▸ **What to do**
Each entry is to be given again exactly; drop the images.

▸ **Input**
::::
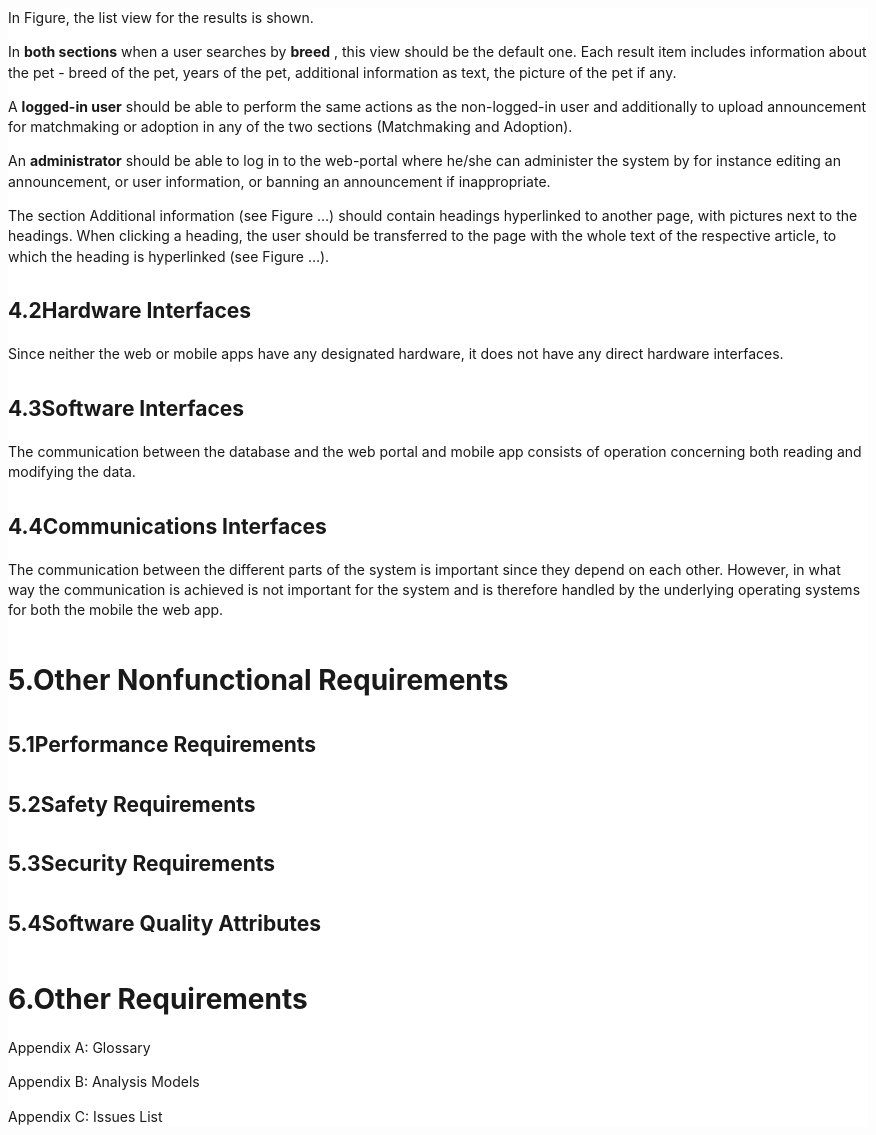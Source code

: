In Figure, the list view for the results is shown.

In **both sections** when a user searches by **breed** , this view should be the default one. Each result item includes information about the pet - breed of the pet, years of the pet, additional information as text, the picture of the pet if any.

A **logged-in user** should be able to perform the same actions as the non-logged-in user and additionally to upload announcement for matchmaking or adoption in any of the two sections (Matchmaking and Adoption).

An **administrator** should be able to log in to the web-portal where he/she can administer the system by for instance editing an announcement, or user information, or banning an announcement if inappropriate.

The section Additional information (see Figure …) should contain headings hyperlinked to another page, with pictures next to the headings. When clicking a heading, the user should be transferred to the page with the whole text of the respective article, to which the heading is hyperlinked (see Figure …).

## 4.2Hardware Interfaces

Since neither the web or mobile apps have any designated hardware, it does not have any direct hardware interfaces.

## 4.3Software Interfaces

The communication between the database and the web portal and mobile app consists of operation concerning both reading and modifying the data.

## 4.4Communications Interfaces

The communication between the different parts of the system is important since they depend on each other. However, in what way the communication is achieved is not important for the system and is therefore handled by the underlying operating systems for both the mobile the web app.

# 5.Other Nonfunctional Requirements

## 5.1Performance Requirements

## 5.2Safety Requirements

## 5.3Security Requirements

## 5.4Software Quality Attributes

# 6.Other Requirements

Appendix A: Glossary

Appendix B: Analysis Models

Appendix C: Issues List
::::
▸ **Result for this task**
Source code

:In Figure, the list view for the results is shown.

In **both sections** when a user searches by **breed** , this view should be the default one. Each result item includes information about the pet - breed of the pet, years of the pet, additional information as text, the picture of the pet if any.

A **logged-in user** should be able to perform the same actions as the non-logged-in user and additionally to upload announcement for matchmaking or adoption in any of the two sections (Matchmaking and Adoption).

An **administrator** should be able to log in to the web-portal where he/she can administer the system by for instance editing an announcement, or user information, or banning an announcement if inappropriate.

The section Additional information (see Figure …) should contain headings hyperlinked to another page, with pictures next to the headings. When clicking a heading, the user should be transferred to the page with the whole text of the respective article, to which the heading is hyperlinked (see Figure …).

## 4.2Hardware Interfaces

Since neither the web or mobile apps have any designated hardware, it does not have any direct hardware interfaces.

## 4.3Software Interfaces

The communication between the database and the web portal and mobile app consists of operation concerning both reading and modifying the data.

## 4.4Communications Interfaces

The communication between the different parts of the system is important since they depend on each other. However, in what way the communication is achieved is not important for the system and is therefore handled by the underlying operating systems for both the mobile the web app.

# 5.Other Nonfunctional Requirements

## 5.1Performance Requirements

## 5.2Safety Requirements

## 5.3Security Requirements

## 5.4Software Quality Attributes

# 6.Other Requirements

Appendix A: Glossary

Appendix B: Analysis Models

Appendix C: Issues List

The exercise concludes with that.